I have 2 Websites (ASP .NET MVC3) and both have their own authentication methods.

The idea is to link the users from the Website #1 with the users accounts of the Website #2.

I have no clue how it might be done technically.

What I think is about a sort of "background" login but how it can be done?

I just need some draft of possible correct solutions.

Basically we can add the Map Table into the Website #2 and check if the WebSite#1UserId is there and if not show the popup to login/register for the Website#2.

But if we will do it i.e. in iframe then will it work? So we are able to login at the same time into both websites when the first login goes through the "normal" flow and we have some extra code that is going to login for the UserID in the Mapped Table and realize the "background" login for the second website...

Or even I have to create code to play around with cookie of the Website#2?

So I am not sure about the proper solution. But I see the

A. Use hidden iframe and simulate the "background" login.

B. Use pure C# code within login method of the WebSite#1 and use SOMEHOW (POST,GET,... ?) to get logged in to Website#2 and get access to all its pages.

Thank you!

P.S. Is it possible to use this solution Dummy form to submit like the real login form + http://msdn.microsoft.com/en-us/library/bb310861.aspx

and there is another solution Login to website, via C#

回答1:

Even if you're using custom auth, as long as both websites can share cookies, you can customize MVC to login based on the authentication scheme of the other site. You can build off of this answer on StackOverflow. Again, this requires that both websites can share cookies, which means they are either both on the same subdomain or both directly on the domain (no subdomain at all), or they are on different subdomains on the same domain and cookies are set on the domain itself as a wildcard.

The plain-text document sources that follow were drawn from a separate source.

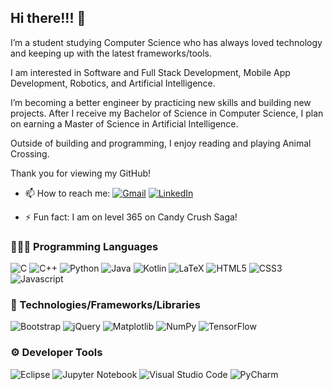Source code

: ## Hi there!!! 👋

<!--
**ashamarieparke/AshamarieParke** is a ✨ _special_ ✨ repository because its `README.md` (this file) appears on your GitHub profile. -->

<!-- Here are some ideas to get you started: -->

I’m a student studying Computer Science who has always loved technology and keeping up with the latest frameworks/tools.

I am interested in Software and Full Stack Development, Mobile App Development, Robotics, and Artificial Intelligence.

I’m becoming a better engineer by practicing new skills and building new projects. After I receive my Bachelor of Science in Computer Science, I plan on earning a Master of Science in Artificial Intelligence. 

Outside of building and programming, I enjoy reading and playing Animal Crossing. 

Thank you for viewing my GitHub!

- 📫 How to reach me: [![Gmail](https://img.shields.io/badge/-Gmail-D14836?style=for-the-badge&logo=Gmail&logoColor=white)](mailto:ashamarie.parke@gmail.com) [![LinkedIn](https://img.shields.io/badge/-LinkedIn-blue?style=for-the-badge&logo=LinkedIn&logoColor=white)](https://www.linkedin.com/in/ashamarieparke/)

- ⚡ Fun fact: I am on level 365 on Candy Crush Saga!


### 👩🏽‍💻 Programming Languages 

![C](https://img.shields.io/badge/C-00599C?style=for-the-badge&logo=c&logoColor=white)
![C++](https://img.shields.io/badge/C%2B%2B-00599C?style=for-the-badge&logo=c%2B%2B&logoColor=white)
![Python](https://img.shields.io/badge/Python-FFD43B?style=for-the-badge&logo=python&logoColor=blue)
![Java](https://img.shields.io/badge/java-%23ED8B00.svg?style=for-the-badge&logo=openjdk&logoColor=white)
![Kotlin](https://img.shields.io/badge/Kotlin-B125EA?style=for-the-badge&logo=kotlin&logoColor=white)
![LaTeX](https://img.shields.io/badge/latex-%23008080.svg?style=for-the-badge&logo=latex&logoColor=white)
![HTML5](https://img.shields.io/badge/HTML5-E34F26?style=for-the-badge&logo=html5&logoColor=white)
![CSS3](https://img.shields.io/badge/CSS3-1572B6?style=for-the-badge&logo=css3&logoColor=white)
![Javascript](https://img.shields.io/badge/JavaScript-323330?style=for-the-badge&logo=javascript&logoColor=F7DF1E)


### 📖 Technologies/Frameworks/Libraries

![Bootstrap](https://img.shields.io/badge/bootstrap-%238511FA.svg?style=for-the-badge&logo=bootstrap&logoColor=white)
![jQuery](https://img.shields.io/badge/jquery-%230769AD.svg?style=for-the-badge&logo=jquery&logoColor=white)
![Matplotlib](https://img.shields.io/badge/Matplotlib-%23ffffff.svg?style=for-the-badge&logo=Matplotlib&logoColor=black)
![NumPy](https://img.shields.io/badge/numpy-%23013243.svg?style=for-the-badge&logo=numpy&logoColor=white)
![TensorFlow](https://img.shields.io/badge/TensorFlow-%23FF6F00.svg?style=for-the-badge&logo=TensorFlow&logoColor=white)




### ⚙️ Developer Tools

![Eclipse](https://img.shields.io/badge/Eclipse-2C2255?style=for-the-badge&logo=eclipse&logoColor=white)
![Jupyter Notebook](https://img.shields.io/badge/jupyter-%23FA0F00.svg?style=for-the-badge&logo=jupyter&logoColor=white)
![Visual Studio Code](https://img.shields.io/badge/Visual%20Studio%20Code-0078d7.svg?style=for-the-badge&logo=visual-studio-code&logoColor=white)
![PyCharm](https://img.shields.io/badge/pycharm-143?style=for-the-badge&logo=pycharm&logoColor=black&color=black&labelColor=green)

<!--### 💾 Databases

![MySQL](https://img.shields.io/badge/mysql-4479A1.svg?style=for-the-badge&logo=mysql&logoColor=white)-->

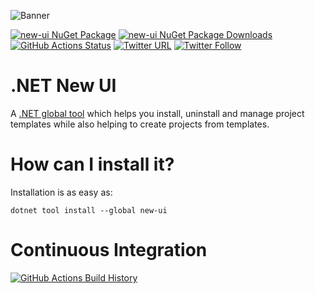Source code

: ![Banner](Images/Banner.png)

[![new-ui NuGet Package](https://img.shields.io/nuget/v/new-ui.svg)](https://www.nuget.org/packages/new-ui/) [![new-ui NuGet Package Downloads](https://img.shields.io/nuget/dt/new-ui)](https://www.nuget.org/packages/new-ui) [![GitHub Actions Status](https://github.com/ligershark/dotnet-new-ui/workflows/Build/badge.svg?branch=main)](https://github.com/ligershark/dotnet-new-ui/actions) [![Twitter URL](https://img.shields.io/twitter/url/http/shields.io.svg?style=social)](https://twitter.com/RehanSaeedUK) [![Twitter Follow](https://img.shields.io/twitter/follow/rehansaeeduk.svg?style=social&label=Follow)](https://twitter.com/RehanSaeedUK)

# .NET New UI

A [.NET global tool](https://docs.microsoft.com/en-us/dotnet/core/tools/global-tools) which helps you install, uninstall and manage project templates while also helping to create projects from templates.

# How can I install it?

Installation is as easy as:

`dotnet tool install --global new-ui`

# Continuous Integration

[![GitHub Actions Build History](https://buildstats.info/github/chart/ligershark/dotnet-new-ui?branch=main&includeBuildsFromPullRequest=false)](https://github.com/ligershark/dotnet-new-ui/actions)



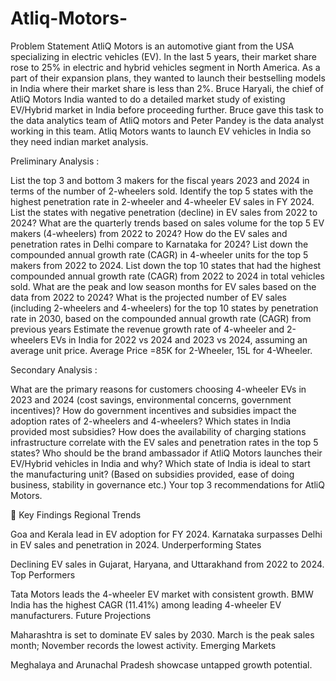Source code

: # Atliq-Motors-
Problem Statement
AtliQ Motors is an automotive giant from the USA specializing in electric vehicles (EV). In the last 5 years, their market share rose to 25% in electric and hybrid vehicles segment in North America. As a part of their expansion plans, they wanted to launch their bestselling models in India where their market share is less than 2%. Bruce Haryali, the chief of AtliQ Motors India wanted to do a detailed market study of existing EV/Hybrid market in India before proceeding further. Bruce gave this task to the data analytics team of AtliQ motors and Peter Pandey is the data analyst working in this team.
Atliq Motors wants to launch EV vehicles  in India  so they need indian market analysis.


Preliminary Analysis :

List the top 3 and bottom 3 makers for the fiscal years 2023 and 2024 in terms of the number of 2-wheelers sold.
Identify the top 5 states with the highest penetration rate in 2-wheeler and 4-wheeler EV sales in FY 2024.
List the states with negative penetration (decline) in EV sales from 2022 to 2024?
What are the quarterly trends based on sales volume for the top 5 EV makers (4-wheelers) from 2022 to 2024?
How do the EV sales and penetration rates in Delhi compare to Karnataka for 2024?
List down the compounded annual growth rate (CAGR) in 4-wheeler units for the top 5 makers from 2022 to 2024.
List down the top 10 states that had the highest compounded annual growth rate (CAGR) from 2022 to 2024 in total vehicles sold.
What are the peak and low season months for EV sales based on the data from 2022 to 2024?
What is the projected number of EV sales (including 2-wheelers and 4-wheelers) for the top 10 states by penetration rate in 2030, based on the compounded annual growth rate (CAGR) from previous years
Estimate the revenue growth rate of 4-wheeler and 2-wheelers EVs in India for 2022 vs 2024 and 2023 vs 2024, assuming an average unit price. Average Price =85K for 2-Wheeler, 15L for 4-Wheeler.

Secondary Analysis :

What are the primary reasons for customers choosing 4-wheeler EVs in 2023 and 2024 (cost savings, environmental concerns, government incentives)?
How do government incentives and subsidies impact the adoption rates of 2-wheelers and 4-wheelers? Which states in India provided most subsidies?
How does the availability of charging stations infrastructure correlate with the EV sales and penetration rates in the top 5 states?
Who should be the brand ambassador if AtliQ Motors launches their EV/Hybrid vehicles in India and why?
Which state of India is ideal to start the manufacturing unit? (Based on subsidies provided, ease of doing business, stability in governance etc.)
Your top 3 recommendations for AtliQ Motors.

🌟 Key Findings
Regional Trends

Goa and Kerala lead in EV adoption for FY 2024.
Karnataka surpasses Delhi in EV sales and penetration in 2024.
Underperforming States

Declining EV sales in Gujarat, Haryana, and Uttarakhand from 2022 to 2024.
Top Performers

Tata Motors leads the 4-wheeler EV market with consistent growth.
BMW India has the highest CAGR (11.41%) among leading 4-wheeler EV manufacturers.
Future Projections

Maharashtra is set to dominate EV sales by 2030.
March is the peak sales month; November records the lowest activity.
Emerging Markets

Meghalaya and Arunachal Pradesh showcase untapped growth potential.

If that doesn't work for you, then you have to create a sort of affiliation network between all the sites. Think of how Google does logins. All authentication goes through accounts.google.com. If a site on the network, say youtube.com, needs to authenticate you, it redirects you to accounts.google.com. There, you login, and you are then redirected back to the originating site with some identifying token indicating that you are logged in and granting the site with the ability to fetch your user details. The site, youtube.com, in this scenario, uses that token to request your user information from accounts.google.com, most likely through a backend API, and poof you look like you're logged in on YouTube, when in actuality you're not. There's a good primer on the methodology here along with sample code in the second article in the series.